Data to use START

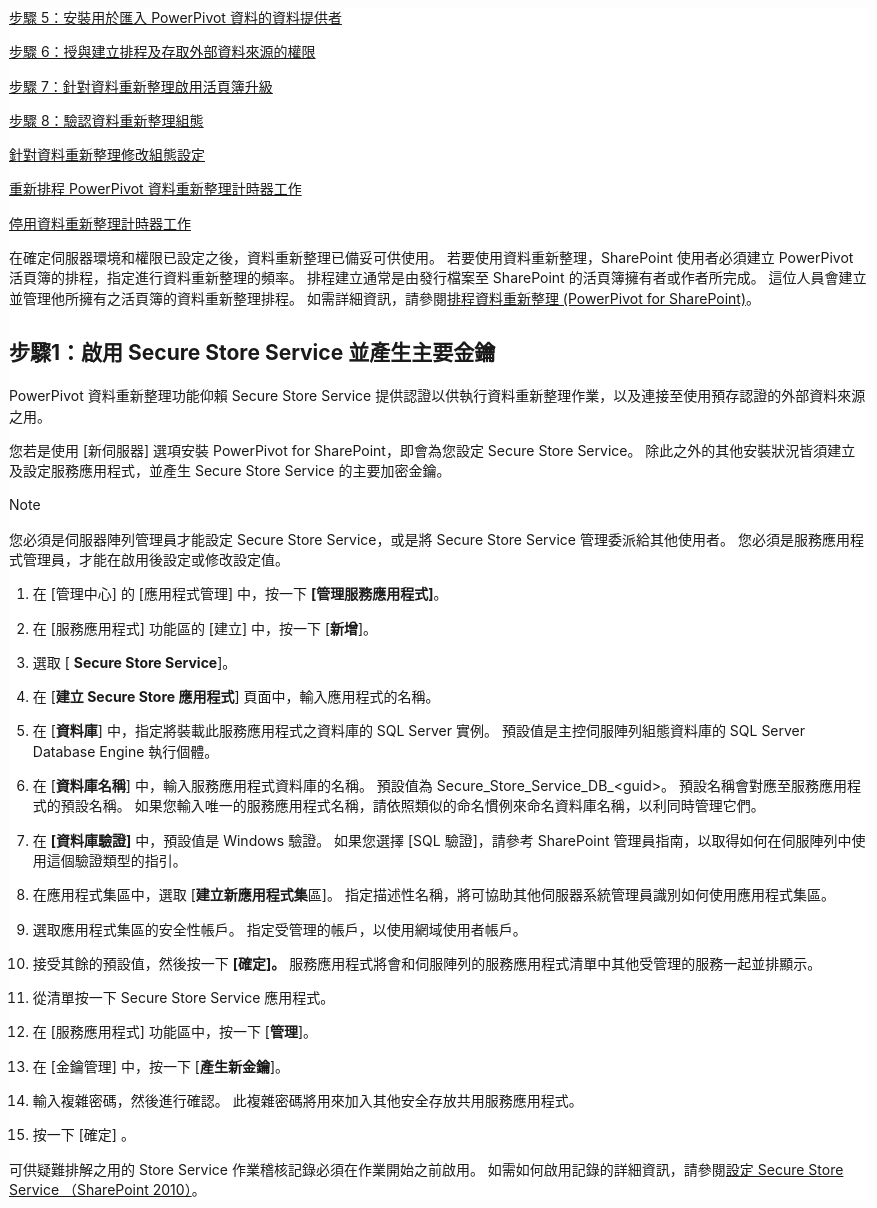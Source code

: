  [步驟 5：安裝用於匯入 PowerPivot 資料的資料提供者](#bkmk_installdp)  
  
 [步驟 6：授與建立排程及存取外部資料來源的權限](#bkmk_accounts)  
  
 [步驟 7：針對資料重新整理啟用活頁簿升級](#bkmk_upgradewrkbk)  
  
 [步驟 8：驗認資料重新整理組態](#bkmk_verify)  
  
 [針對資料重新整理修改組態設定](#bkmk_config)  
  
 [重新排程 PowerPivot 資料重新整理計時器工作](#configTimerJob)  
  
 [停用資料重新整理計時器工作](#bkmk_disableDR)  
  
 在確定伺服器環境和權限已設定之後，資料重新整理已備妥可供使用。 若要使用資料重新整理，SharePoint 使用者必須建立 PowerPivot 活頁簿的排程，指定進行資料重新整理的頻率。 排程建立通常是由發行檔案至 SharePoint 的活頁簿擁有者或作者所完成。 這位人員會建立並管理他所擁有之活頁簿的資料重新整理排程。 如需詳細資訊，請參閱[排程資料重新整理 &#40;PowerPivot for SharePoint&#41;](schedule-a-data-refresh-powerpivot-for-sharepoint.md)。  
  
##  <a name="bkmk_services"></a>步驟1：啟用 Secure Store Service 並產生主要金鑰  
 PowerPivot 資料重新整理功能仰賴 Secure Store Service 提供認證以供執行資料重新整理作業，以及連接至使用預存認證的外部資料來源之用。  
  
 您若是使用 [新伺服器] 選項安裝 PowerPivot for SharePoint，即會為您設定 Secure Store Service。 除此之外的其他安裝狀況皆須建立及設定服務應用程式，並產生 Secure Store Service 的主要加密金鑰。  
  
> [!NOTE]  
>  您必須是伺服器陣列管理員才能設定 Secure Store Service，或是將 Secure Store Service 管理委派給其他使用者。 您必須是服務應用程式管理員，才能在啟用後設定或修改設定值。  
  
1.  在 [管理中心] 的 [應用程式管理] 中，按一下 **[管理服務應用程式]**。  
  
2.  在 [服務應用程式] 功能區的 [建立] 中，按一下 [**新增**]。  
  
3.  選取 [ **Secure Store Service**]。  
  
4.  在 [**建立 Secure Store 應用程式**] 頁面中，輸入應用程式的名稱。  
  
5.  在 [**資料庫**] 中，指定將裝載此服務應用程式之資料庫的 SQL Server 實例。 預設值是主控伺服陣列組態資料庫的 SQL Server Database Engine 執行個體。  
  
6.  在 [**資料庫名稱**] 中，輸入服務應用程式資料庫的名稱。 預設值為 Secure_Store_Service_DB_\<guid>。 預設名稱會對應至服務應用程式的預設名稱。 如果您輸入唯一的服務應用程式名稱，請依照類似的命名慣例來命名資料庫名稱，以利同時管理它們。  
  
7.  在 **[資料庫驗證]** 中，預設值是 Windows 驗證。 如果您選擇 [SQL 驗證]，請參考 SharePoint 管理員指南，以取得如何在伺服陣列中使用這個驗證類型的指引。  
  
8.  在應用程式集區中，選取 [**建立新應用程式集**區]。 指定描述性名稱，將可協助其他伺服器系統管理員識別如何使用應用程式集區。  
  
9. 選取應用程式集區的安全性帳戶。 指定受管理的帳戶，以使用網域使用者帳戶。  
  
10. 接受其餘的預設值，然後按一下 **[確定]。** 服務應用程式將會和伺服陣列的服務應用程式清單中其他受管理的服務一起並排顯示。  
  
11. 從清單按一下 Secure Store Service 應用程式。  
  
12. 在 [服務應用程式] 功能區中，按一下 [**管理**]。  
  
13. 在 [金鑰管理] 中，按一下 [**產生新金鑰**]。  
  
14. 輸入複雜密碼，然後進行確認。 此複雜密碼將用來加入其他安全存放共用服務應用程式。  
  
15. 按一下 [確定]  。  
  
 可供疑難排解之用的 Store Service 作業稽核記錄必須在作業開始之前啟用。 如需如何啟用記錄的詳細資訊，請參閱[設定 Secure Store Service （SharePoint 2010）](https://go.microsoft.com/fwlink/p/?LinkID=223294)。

Data to use END

__Task requirements__. Every line from the one containing "9. 選取應用程式集區的安全性帳戶。 指定受管理的帳戶，以使用網域使用者帳戶。" through the end of the material above should be retyped exactly; please include nothing else.

__Expected answer__.
9. 選取應用程式集區的安全性帳戶。 指定受管理的帳戶，以使用網域使用者帳戶。  
  
10. 接受其餘的預設值，然後按一下 **[確定]。** 服務應用程式將會和伺服陣列的服務應用程式清單中其他受管理的服務一起並排顯示。  
  
11. 從清單按一下 Secure Store Service 應用程式。  
  
12. 在 [服務應用程式] 功能區中，按一下 [**管理**]。  
  
13. 在 [金鑰管理] 中，按一下 [**產生新金鑰**]。  
  
14. 輸入複雜密碼，然後進行確認。 此複雜密碼將用來加入其他安全存放共用服務應用程式。  
  
15. 按一下 [確定]  。  
  
 可供疑難排解之用的 Store Service 作業稽核記錄必須在作業開始之前啟用。 如需如何啟用記錄的詳細資訊，請參閱[設定 Secure Store Service （SharePoint 2010）](https://go.microsoft.com/fwlink/p/?LinkID=223294)。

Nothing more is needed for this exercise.